PROVIDED DATA below:

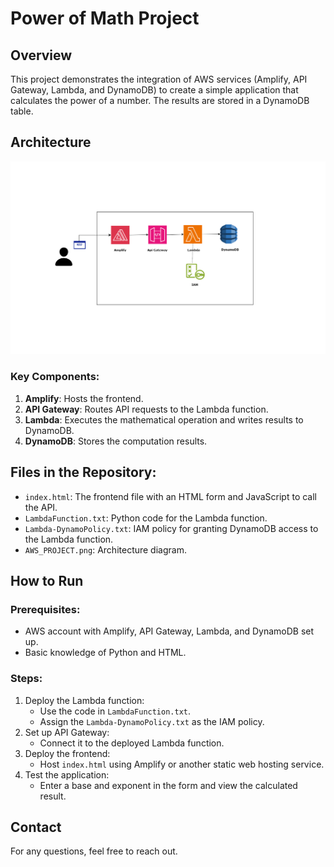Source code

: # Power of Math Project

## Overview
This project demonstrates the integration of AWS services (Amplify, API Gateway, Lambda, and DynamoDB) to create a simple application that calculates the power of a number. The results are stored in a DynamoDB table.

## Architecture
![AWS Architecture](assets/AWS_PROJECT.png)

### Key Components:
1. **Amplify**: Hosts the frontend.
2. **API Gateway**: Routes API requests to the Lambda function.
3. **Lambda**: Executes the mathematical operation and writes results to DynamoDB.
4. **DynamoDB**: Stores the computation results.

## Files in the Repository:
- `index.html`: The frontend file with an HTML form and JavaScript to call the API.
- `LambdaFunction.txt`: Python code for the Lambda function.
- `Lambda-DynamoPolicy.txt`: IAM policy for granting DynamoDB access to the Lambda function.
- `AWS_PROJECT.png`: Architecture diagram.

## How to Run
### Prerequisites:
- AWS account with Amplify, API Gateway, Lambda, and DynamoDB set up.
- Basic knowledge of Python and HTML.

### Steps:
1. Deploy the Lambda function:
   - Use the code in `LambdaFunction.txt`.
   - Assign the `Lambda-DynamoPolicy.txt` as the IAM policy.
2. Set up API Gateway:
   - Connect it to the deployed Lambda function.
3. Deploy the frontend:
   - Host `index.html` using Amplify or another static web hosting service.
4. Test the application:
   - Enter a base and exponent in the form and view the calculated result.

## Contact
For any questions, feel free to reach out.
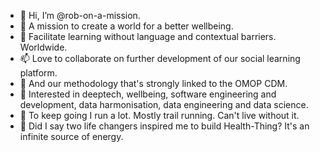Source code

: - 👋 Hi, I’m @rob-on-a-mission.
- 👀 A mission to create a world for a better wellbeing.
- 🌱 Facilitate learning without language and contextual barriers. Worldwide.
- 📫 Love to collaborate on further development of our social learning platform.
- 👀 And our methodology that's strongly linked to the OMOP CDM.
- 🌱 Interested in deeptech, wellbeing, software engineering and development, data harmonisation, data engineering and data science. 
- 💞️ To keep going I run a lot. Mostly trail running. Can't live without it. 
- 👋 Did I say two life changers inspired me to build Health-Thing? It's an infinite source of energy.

End of PROVIDED DATA.

=== AIM OF THE TASK ===
An exact copy of all the lines above is required, with the pictures removed.

=== TASK OUTPUT ===
Source code

: # Power of Math Project

## Overview
This project demonstrates the integration of AWS services (Amplify, API Gateway, Lambda, and DynamoDB) to create a simple application that calculates the power of a number. The results are stored in a DynamoDB table.

## Architecture
![AWS Architecture](assets/AWS_PROJECT.png)

### Key Components:
1. **Amplify**: Hosts the frontend.
2. **API Gateway**: Routes API requests to the Lambda function.
3. **Lambda**: Executes the mathematical operation and writes results to DynamoDB.
4. **DynamoDB**: Stores the computation results.

## Files in the Repository:
- `index.html`: The frontend file with an HTML form and JavaScript to call the API.
- `LambdaFunction.txt`: Python code for the Lambda function.
- `Lambda-DynamoPolicy.txt`: IAM policy for granting DynamoDB access to the Lambda function.
- `AWS_PROJECT.png`: Architecture diagram.

## How to Run
### Prerequisites:
- AWS account with Amplify, API Gateway, Lambda, and DynamoDB set up.
- Basic knowledge of Python and HTML.

### Steps:
1. Deploy the Lambda function:
   - Use the code in `LambdaFunction.txt`.
   - Assign the `Lambda-DynamoPolicy.txt` as the IAM policy.
2. Set up API Gateway:
   - Connect it to the deployed Lambda function.
3. Deploy the frontend:
   - Host `index.html` using Amplify or another static web hosting service.
4. Test the application:
   - Enter a base and exponent in the form and view the calculated result.

## Contact
For any questions, feel free to reach out.
Source code

: - 👋 Hi, I’m @rob-on-a-mission.
- 👀 A mission to create a world for a better wellbeing.
- 🌱 Facilitate learning without language and contextual barriers. Worldwide.
- 📫 Love to collaborate on further development of our social learning platform.
- 👀 And our methodology that's strongly linked to the OMOP CDM.
- 🌱 Interested in deeptech, wellbeing, software engineering and development, data harmonisation, data engineering and data science. 
- 💞️ To keep going I run a lot. Mostly trail running. Can't live without it. 
- 👋 Did I say two life changers inspired me to build Health-Thing? It's an infinite source of energy.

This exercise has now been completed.